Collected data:
*** Block opens ***
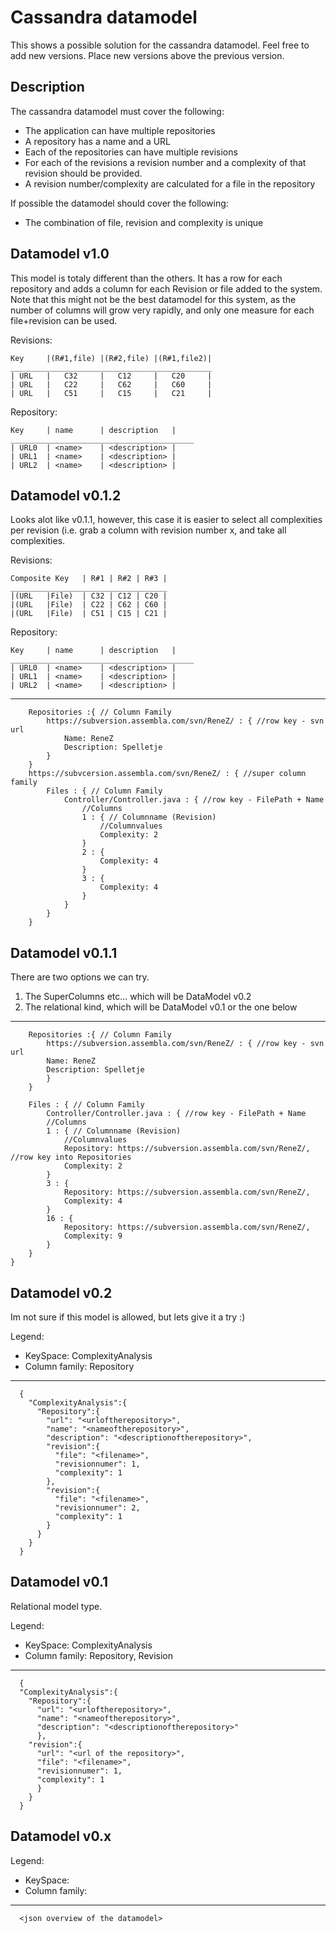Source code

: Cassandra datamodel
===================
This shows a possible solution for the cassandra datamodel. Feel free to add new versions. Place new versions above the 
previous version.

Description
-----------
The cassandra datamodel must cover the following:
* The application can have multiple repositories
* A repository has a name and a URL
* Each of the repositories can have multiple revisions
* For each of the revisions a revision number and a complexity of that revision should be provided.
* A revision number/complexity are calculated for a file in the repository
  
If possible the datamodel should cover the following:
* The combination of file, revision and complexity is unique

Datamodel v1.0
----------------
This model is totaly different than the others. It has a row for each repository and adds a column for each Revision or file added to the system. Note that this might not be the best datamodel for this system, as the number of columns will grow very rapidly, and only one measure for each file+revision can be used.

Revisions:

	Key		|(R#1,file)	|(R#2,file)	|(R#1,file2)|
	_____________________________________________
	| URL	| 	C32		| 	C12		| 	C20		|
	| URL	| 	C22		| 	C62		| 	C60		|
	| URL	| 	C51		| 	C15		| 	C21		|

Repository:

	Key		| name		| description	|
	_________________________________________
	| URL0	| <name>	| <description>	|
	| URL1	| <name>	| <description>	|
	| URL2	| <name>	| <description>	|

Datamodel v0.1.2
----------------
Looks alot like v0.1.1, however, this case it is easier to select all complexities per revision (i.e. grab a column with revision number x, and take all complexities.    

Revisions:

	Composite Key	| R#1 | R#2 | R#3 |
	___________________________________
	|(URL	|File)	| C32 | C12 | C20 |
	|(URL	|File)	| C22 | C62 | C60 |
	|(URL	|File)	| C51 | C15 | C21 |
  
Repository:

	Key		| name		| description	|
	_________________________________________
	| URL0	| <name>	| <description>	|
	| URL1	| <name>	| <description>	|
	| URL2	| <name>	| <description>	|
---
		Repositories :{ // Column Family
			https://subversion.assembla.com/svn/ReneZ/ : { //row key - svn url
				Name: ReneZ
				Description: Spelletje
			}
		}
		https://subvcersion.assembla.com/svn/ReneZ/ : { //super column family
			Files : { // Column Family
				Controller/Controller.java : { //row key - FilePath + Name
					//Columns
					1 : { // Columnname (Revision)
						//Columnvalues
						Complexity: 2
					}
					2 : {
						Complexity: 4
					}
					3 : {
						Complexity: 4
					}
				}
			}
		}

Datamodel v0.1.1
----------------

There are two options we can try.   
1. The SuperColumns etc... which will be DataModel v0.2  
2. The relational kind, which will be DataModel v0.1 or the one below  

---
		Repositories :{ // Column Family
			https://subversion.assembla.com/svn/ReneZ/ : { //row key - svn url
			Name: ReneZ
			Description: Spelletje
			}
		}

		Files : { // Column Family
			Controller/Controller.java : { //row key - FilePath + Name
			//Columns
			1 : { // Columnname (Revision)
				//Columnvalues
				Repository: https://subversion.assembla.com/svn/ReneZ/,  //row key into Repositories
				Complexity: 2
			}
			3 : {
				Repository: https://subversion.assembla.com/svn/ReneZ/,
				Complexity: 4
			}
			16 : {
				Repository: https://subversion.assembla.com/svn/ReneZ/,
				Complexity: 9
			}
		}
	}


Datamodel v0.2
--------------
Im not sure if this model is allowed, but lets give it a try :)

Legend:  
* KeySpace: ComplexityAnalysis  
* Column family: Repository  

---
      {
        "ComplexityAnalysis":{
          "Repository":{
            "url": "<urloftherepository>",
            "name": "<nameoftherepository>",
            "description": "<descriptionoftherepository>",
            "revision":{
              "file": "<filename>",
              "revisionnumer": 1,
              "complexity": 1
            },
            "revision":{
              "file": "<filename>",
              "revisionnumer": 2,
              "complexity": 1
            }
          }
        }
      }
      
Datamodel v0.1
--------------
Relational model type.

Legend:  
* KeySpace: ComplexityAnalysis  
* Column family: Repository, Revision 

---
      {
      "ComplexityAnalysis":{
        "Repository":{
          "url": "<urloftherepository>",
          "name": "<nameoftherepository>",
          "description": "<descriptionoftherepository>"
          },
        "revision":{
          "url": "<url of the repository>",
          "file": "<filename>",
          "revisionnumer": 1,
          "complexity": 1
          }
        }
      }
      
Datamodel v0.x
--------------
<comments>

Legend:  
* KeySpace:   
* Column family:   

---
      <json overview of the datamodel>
*** Block closes ***
_AIM OF THE TASK:_
Which lines above include the word "Columnname"? Show each one.

_OUTPUT OF THE TASK:_
					1 : { // Columnname (Revision)
			1 : { // Columnname (Revision)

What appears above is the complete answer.